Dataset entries
————

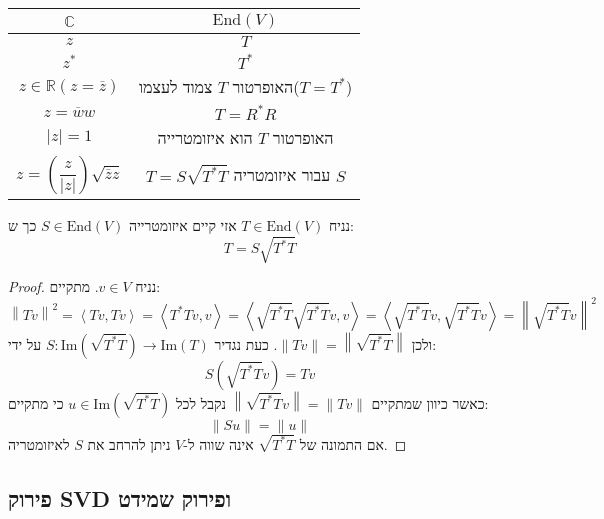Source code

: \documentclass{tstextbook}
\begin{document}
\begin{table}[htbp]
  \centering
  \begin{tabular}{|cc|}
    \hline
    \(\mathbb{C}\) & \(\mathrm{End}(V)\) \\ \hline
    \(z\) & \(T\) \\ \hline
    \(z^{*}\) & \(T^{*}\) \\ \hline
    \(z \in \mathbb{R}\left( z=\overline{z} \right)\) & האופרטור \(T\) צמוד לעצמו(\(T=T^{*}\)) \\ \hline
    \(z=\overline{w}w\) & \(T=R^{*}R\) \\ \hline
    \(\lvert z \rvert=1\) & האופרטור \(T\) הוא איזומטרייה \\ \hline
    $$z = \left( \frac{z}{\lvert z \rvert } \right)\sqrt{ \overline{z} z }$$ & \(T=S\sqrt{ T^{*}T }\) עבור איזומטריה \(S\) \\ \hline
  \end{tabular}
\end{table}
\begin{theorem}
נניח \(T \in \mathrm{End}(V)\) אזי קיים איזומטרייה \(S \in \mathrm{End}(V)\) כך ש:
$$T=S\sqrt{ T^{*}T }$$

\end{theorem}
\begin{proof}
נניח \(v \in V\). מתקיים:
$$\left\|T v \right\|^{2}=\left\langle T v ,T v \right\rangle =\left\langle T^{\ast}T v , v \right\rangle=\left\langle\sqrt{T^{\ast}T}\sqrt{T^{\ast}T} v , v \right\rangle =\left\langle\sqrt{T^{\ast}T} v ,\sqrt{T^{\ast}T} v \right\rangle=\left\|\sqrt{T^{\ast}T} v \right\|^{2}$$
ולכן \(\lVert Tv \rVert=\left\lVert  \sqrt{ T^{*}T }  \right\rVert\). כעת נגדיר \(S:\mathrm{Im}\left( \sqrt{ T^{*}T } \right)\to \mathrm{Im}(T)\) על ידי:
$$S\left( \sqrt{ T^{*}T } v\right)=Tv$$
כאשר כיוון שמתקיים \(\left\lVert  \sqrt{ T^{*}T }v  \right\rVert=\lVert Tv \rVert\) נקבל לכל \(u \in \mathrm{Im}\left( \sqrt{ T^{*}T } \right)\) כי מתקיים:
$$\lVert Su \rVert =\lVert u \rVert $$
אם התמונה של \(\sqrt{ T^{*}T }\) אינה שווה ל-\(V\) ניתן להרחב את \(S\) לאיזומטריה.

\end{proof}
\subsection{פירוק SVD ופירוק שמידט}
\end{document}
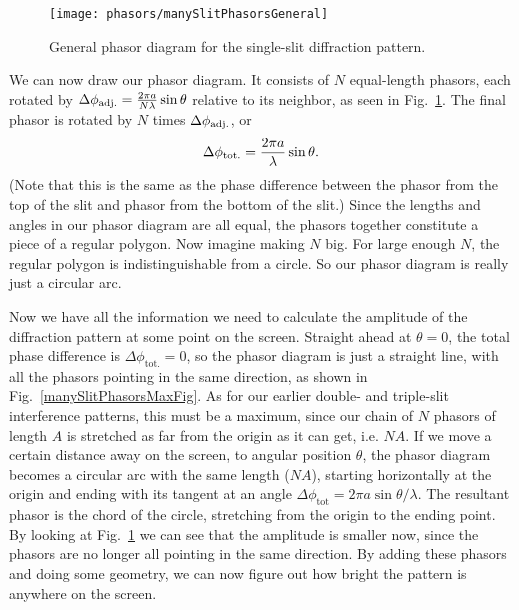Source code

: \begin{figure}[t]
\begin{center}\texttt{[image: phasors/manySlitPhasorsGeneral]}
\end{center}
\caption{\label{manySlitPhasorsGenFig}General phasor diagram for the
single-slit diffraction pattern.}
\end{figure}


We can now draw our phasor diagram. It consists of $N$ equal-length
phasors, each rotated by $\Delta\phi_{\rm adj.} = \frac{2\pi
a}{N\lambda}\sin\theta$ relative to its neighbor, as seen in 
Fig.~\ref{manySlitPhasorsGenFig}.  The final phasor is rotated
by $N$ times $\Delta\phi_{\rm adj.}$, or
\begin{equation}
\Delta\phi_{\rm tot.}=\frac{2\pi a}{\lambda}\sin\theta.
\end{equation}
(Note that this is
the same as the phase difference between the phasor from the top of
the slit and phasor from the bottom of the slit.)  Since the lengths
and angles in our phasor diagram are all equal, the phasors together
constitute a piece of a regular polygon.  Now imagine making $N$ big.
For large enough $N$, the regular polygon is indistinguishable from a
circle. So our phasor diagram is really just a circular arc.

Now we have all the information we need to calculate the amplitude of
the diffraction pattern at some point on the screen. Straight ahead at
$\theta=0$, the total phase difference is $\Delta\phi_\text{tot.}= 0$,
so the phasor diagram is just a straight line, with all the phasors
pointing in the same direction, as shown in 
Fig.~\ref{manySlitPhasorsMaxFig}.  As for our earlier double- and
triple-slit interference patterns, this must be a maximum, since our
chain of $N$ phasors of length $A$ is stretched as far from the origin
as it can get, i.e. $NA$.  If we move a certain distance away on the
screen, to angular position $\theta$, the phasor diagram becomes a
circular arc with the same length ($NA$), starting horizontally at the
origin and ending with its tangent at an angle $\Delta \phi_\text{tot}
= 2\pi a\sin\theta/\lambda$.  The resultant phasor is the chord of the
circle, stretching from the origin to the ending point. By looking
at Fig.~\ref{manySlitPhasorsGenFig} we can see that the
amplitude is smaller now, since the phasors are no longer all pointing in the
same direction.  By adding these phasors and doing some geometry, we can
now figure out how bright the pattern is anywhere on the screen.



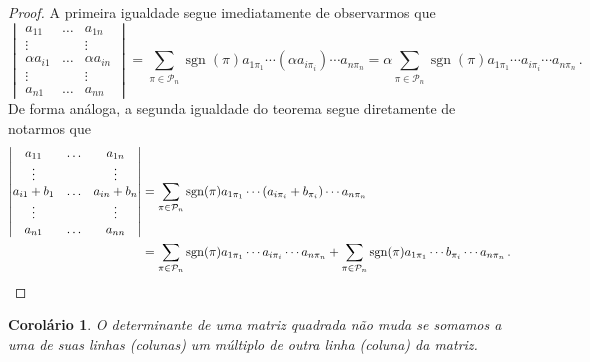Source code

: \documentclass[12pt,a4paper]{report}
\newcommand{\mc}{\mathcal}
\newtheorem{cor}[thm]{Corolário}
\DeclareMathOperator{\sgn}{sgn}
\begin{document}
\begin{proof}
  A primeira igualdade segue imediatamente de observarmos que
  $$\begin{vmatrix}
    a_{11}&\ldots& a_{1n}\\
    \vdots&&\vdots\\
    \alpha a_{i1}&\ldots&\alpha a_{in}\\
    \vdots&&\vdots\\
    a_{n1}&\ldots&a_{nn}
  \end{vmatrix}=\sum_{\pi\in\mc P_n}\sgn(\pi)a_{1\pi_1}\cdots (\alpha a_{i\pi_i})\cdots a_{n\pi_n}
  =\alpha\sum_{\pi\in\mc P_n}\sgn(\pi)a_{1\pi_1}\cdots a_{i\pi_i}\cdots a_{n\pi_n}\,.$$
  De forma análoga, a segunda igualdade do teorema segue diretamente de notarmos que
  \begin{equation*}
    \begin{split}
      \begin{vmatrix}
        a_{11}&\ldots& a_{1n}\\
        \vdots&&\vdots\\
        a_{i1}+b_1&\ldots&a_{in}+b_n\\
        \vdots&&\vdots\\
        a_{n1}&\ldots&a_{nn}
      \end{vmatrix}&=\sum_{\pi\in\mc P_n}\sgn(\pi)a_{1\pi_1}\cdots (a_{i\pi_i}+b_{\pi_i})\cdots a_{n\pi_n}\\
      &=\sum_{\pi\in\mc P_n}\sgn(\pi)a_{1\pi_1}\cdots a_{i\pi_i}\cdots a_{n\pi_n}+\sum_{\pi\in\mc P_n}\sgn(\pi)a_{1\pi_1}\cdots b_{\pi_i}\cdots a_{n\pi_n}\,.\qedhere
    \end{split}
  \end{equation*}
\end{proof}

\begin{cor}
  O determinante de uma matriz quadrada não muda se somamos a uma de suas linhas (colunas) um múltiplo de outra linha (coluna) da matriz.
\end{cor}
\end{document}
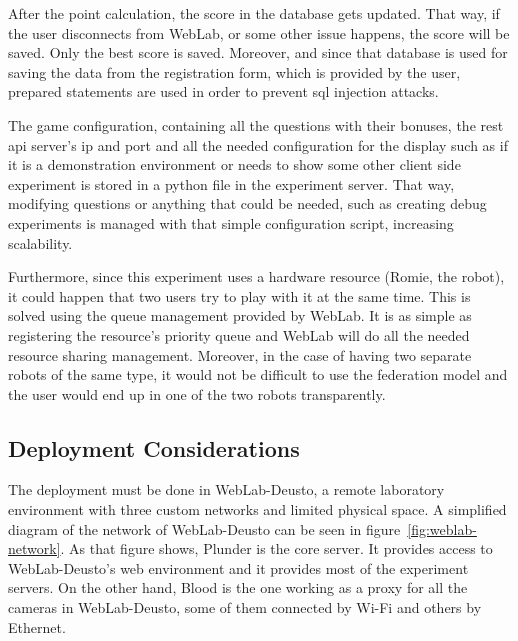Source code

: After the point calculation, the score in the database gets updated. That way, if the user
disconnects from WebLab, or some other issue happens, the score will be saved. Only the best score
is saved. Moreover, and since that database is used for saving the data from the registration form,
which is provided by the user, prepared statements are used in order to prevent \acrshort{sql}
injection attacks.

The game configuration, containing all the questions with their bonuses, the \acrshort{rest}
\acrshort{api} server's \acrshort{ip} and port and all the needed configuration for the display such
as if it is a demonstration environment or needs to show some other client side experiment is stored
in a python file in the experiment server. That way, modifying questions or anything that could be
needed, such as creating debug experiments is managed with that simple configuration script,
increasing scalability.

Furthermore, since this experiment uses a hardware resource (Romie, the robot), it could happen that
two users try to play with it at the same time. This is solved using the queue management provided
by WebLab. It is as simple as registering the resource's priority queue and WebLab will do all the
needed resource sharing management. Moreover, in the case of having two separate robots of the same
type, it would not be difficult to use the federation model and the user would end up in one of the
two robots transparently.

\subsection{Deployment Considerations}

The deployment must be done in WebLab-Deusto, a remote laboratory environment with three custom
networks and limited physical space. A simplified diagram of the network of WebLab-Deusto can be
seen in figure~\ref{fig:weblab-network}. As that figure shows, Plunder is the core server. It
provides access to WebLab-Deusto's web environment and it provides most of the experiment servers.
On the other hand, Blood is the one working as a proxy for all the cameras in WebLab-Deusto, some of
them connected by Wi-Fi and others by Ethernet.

————

=== WHAT THE TASK ASKS ===
Whenever the word "lambda" shows up in a line of the entries above, copy that line.

=== ANSWER FOR THE TASK ===
a}{N\lambda}\sin\theta$ relative to its neighbor, as seen in 
\Delta\phi_{\rm tot.}=\frac{2\pi a}{\lambda}\sin\theta.
= 2\pi a\sin\theta/\lambda$.  The resultant phasor is the chord of the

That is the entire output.